■ **Task item**:
Determine how many lines in the entries below contain "Learn", and output only that number.

■ **Records provided**:
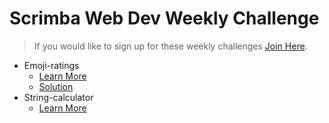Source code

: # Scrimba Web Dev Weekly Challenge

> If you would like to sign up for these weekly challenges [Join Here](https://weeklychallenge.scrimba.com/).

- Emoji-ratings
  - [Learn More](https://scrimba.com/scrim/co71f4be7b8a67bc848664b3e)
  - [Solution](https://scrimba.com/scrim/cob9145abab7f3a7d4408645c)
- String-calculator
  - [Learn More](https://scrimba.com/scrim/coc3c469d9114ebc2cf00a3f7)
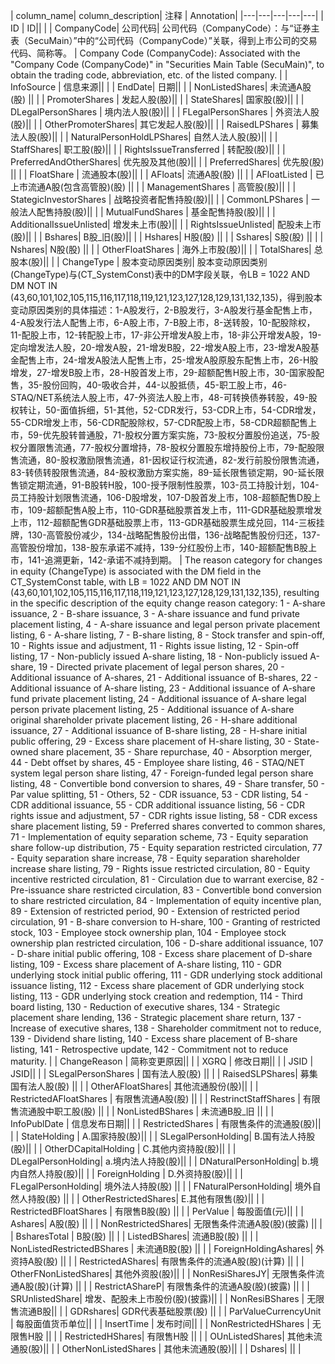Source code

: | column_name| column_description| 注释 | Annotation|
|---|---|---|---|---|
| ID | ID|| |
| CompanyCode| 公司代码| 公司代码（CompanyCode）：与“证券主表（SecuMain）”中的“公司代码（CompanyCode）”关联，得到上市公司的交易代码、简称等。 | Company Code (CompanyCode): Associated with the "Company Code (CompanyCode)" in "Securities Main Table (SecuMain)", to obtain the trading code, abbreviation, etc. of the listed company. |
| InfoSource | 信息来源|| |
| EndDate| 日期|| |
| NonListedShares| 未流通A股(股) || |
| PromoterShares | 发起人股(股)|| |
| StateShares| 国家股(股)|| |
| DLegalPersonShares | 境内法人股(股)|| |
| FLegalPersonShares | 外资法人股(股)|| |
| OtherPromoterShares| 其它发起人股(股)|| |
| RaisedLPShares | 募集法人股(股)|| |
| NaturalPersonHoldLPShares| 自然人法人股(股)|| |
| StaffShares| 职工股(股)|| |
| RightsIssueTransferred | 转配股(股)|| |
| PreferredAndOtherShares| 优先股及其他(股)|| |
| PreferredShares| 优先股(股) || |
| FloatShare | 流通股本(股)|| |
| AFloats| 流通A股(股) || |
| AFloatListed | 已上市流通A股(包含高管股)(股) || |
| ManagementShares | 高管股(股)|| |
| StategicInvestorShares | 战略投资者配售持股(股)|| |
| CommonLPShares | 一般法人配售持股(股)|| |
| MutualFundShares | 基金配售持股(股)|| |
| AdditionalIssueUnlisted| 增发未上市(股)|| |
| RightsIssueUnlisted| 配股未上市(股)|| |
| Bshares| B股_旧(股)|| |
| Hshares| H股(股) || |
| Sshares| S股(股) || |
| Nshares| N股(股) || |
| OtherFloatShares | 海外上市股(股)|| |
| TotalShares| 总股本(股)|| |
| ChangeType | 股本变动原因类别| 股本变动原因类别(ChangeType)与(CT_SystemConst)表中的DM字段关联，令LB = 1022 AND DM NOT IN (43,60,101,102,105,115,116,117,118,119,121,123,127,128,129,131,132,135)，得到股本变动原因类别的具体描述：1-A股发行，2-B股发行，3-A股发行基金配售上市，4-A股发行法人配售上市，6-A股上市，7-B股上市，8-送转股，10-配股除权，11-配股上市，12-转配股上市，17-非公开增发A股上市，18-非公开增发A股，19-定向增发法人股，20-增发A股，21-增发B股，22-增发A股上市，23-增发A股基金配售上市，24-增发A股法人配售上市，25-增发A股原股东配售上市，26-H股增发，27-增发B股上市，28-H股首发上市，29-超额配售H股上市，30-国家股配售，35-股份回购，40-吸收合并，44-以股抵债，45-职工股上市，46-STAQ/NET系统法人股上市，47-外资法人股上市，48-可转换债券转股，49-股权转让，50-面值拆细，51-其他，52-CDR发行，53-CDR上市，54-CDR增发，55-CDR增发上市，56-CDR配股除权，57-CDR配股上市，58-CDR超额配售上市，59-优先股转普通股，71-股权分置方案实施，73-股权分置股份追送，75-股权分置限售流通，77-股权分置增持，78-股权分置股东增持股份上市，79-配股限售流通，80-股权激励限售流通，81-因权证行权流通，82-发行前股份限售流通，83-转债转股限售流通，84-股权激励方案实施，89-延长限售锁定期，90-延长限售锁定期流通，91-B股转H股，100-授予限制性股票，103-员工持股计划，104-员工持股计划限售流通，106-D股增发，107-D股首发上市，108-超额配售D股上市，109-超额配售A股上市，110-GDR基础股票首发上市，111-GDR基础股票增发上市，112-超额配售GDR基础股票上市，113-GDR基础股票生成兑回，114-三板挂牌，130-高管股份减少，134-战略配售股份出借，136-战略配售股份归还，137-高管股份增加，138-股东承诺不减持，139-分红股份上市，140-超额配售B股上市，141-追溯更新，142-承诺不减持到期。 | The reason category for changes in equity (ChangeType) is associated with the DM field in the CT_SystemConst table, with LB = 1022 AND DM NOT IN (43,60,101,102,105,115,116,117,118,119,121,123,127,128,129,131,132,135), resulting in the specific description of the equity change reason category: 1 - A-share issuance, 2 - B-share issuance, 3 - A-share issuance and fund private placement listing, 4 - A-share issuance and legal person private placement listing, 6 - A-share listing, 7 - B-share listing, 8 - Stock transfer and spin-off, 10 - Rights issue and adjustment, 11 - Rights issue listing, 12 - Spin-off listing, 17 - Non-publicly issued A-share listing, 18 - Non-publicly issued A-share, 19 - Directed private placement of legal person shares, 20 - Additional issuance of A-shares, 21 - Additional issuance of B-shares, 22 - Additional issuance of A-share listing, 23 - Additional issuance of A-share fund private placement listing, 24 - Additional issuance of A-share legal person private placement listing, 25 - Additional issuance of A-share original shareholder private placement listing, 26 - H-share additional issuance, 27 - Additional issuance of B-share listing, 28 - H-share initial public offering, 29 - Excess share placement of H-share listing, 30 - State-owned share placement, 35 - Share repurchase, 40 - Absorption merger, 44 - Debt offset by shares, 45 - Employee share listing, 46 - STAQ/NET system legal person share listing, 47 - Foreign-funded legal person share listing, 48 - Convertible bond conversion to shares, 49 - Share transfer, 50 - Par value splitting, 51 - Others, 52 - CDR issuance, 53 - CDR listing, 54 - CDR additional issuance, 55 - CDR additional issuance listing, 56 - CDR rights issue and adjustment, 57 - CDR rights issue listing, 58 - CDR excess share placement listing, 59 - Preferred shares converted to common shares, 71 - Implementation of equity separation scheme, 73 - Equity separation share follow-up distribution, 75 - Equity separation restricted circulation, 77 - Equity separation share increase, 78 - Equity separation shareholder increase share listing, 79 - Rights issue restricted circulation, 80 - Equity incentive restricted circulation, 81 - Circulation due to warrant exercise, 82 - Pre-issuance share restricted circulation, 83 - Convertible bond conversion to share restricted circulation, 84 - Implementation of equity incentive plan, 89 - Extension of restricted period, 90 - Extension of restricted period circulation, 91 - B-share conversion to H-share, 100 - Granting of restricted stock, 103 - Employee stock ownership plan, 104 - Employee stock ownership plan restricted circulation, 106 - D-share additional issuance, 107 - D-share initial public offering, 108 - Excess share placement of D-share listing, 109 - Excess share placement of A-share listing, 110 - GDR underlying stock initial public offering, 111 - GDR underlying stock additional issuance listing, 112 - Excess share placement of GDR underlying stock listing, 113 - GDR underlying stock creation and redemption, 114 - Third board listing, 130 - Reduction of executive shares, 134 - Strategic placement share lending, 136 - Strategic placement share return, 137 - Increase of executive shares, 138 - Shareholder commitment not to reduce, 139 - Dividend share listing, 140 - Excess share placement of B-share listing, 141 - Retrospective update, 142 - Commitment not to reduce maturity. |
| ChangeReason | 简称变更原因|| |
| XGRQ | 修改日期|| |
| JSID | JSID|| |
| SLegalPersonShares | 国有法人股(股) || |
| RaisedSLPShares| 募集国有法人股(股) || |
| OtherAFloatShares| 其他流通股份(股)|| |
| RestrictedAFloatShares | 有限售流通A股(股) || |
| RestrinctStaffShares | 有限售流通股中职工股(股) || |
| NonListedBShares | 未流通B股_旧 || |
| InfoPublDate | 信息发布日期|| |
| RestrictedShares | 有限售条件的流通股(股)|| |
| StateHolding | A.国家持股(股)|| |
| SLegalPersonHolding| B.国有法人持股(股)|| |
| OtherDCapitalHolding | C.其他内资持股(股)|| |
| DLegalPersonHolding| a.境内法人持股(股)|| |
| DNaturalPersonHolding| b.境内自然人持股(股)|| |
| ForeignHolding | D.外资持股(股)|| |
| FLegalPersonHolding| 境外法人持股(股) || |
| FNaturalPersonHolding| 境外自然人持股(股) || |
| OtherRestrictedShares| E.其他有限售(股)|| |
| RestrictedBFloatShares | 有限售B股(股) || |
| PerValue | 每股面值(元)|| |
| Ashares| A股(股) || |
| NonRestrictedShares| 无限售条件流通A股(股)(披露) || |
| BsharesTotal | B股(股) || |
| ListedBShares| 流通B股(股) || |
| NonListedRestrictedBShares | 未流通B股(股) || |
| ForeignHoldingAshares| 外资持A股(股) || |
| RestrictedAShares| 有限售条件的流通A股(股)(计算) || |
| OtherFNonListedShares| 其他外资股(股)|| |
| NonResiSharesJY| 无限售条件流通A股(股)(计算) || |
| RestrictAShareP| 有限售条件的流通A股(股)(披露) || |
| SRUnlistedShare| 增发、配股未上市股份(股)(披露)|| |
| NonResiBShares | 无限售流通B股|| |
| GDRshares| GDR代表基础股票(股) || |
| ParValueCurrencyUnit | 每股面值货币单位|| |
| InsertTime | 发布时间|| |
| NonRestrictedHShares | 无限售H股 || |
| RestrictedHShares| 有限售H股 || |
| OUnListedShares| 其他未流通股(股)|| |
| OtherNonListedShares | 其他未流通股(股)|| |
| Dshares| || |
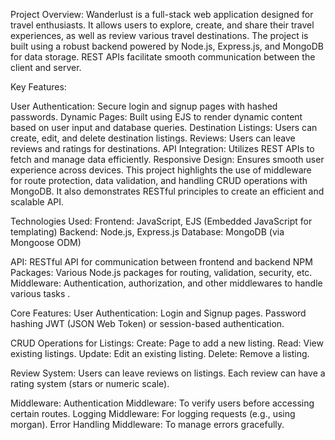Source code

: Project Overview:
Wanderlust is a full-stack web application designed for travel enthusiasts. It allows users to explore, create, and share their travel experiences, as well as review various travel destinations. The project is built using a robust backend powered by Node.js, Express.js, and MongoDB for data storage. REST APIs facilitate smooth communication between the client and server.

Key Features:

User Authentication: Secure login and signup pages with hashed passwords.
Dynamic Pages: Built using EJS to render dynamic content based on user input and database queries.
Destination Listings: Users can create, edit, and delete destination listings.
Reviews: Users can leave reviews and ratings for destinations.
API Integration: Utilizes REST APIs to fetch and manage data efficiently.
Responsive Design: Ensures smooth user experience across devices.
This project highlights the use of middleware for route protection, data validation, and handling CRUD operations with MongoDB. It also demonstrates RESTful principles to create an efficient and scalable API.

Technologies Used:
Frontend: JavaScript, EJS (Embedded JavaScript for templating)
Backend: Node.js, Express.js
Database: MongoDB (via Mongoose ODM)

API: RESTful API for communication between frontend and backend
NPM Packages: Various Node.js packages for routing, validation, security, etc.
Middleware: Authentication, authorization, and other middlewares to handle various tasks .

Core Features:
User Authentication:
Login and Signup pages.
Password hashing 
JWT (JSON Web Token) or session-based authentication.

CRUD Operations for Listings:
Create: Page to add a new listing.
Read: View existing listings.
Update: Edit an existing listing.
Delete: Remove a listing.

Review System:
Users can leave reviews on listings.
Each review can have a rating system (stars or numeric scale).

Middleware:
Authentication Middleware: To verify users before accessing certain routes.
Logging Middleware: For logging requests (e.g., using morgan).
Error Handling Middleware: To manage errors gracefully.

■ **Expected answer**:
2